■ EXERCISE DIRECTIONS ■
Tally how many lines in the data hold the word "specific", and give the result with no other text.

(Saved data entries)
....

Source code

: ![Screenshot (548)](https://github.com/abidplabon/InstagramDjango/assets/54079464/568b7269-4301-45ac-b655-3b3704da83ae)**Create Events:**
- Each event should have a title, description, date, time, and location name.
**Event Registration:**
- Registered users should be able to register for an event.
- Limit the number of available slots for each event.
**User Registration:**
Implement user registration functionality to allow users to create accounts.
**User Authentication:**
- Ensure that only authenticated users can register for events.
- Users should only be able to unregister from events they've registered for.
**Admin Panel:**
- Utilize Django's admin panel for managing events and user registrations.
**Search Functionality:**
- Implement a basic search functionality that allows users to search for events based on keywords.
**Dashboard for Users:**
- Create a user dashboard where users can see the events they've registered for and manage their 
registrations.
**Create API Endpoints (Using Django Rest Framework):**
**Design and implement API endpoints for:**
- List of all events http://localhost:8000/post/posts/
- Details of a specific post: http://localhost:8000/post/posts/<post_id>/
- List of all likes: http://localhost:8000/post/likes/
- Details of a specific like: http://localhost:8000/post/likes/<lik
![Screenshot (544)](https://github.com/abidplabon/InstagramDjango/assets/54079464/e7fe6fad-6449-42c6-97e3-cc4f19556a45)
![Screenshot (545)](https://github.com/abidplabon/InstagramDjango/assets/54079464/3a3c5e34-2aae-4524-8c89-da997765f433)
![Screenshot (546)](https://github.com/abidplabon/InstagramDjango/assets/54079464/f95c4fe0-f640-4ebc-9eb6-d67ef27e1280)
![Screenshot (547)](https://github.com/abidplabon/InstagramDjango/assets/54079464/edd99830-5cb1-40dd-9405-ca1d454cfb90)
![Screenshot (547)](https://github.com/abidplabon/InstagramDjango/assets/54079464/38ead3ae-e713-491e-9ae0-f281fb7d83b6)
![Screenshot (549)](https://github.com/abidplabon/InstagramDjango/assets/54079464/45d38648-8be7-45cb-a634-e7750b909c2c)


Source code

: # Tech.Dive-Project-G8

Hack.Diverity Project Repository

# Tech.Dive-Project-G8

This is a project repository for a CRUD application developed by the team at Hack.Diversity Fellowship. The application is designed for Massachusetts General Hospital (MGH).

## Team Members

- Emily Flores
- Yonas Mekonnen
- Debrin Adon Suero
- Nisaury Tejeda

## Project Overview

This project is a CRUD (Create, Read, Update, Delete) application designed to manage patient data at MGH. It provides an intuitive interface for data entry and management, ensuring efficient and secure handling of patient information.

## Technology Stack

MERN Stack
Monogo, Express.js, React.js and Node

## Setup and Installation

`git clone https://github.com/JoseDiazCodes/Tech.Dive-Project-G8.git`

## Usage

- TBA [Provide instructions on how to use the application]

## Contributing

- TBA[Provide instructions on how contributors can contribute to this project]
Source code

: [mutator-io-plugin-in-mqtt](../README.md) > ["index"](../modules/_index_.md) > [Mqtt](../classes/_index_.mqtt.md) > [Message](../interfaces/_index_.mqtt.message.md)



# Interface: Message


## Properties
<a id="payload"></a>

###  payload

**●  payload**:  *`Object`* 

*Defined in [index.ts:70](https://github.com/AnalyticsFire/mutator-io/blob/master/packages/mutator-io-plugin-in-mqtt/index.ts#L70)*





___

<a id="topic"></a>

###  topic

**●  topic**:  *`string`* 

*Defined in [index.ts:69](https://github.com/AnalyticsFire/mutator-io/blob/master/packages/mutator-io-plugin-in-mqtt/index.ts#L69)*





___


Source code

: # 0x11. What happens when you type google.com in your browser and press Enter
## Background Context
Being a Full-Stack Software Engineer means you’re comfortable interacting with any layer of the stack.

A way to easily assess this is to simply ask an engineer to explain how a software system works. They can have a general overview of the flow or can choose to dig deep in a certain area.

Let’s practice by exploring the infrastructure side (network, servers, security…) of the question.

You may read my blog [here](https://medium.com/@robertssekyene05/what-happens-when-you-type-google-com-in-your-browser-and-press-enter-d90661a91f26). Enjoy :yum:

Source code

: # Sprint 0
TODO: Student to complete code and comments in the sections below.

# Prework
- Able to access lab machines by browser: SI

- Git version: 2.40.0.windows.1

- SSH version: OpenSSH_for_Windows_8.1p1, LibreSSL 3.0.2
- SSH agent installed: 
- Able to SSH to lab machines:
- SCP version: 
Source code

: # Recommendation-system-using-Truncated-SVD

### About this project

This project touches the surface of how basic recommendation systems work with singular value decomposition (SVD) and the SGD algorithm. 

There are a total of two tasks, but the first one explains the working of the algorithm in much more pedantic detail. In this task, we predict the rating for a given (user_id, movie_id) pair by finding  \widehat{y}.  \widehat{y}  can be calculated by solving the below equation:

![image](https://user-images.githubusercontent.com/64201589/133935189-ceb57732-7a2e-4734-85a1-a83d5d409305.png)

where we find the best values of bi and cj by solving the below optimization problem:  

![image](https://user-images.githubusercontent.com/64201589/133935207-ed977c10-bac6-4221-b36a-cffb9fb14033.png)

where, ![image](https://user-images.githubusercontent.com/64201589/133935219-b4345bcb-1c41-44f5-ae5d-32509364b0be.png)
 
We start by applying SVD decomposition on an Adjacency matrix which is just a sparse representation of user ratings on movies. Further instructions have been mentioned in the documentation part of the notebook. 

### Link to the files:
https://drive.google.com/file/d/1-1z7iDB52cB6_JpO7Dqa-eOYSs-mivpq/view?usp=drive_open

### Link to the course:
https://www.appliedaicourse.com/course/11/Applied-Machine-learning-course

....

■ YOUR SOLUTION ■
2